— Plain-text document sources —
════════════════
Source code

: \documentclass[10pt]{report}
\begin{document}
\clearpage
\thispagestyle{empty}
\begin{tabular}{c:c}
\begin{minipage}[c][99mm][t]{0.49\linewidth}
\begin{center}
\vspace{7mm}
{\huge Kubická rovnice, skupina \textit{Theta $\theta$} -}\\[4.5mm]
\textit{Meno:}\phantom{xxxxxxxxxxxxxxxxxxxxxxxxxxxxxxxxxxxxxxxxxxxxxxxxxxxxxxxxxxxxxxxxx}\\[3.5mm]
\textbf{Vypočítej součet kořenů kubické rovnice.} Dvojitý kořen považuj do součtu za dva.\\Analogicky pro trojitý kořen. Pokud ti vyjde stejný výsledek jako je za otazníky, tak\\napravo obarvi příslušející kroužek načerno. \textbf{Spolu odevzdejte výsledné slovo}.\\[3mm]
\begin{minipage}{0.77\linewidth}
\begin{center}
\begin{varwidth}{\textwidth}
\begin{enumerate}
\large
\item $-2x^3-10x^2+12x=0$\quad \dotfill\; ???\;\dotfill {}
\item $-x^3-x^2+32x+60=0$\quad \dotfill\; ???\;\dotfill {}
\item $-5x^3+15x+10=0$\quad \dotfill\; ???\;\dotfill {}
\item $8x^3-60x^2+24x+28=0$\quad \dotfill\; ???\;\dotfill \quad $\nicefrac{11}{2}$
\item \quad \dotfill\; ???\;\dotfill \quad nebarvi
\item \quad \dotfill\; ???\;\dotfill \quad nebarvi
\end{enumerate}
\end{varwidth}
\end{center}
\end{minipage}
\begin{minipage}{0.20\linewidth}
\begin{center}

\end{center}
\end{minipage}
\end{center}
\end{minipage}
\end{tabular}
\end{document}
════════════════
— Assignment —
Lines above with "quad" in them are the ones to copy.

— Task answer —
\item $-2x^3-10x^2+12x=0$\quad \dotfill\; ???\;\dotfill {}
\item $-x^3-x^2+32x+60=0$\quad \dotfill\; ???\;\dotfill {}
\item $-5x^3+15x+10=0$\quad \dotfill\; ???\;\dotfill {}
\item $8x^3-60x^2+24x+28=0$\quad \dotfill\; ???\;\dotfill \quad $\nicefrac{11}{2}$
\item \quad \dotfill\; ???\;\dotfill \quad nebarvi
\item \quad \dotfill\; ???\;\dotfill \quad nebarvi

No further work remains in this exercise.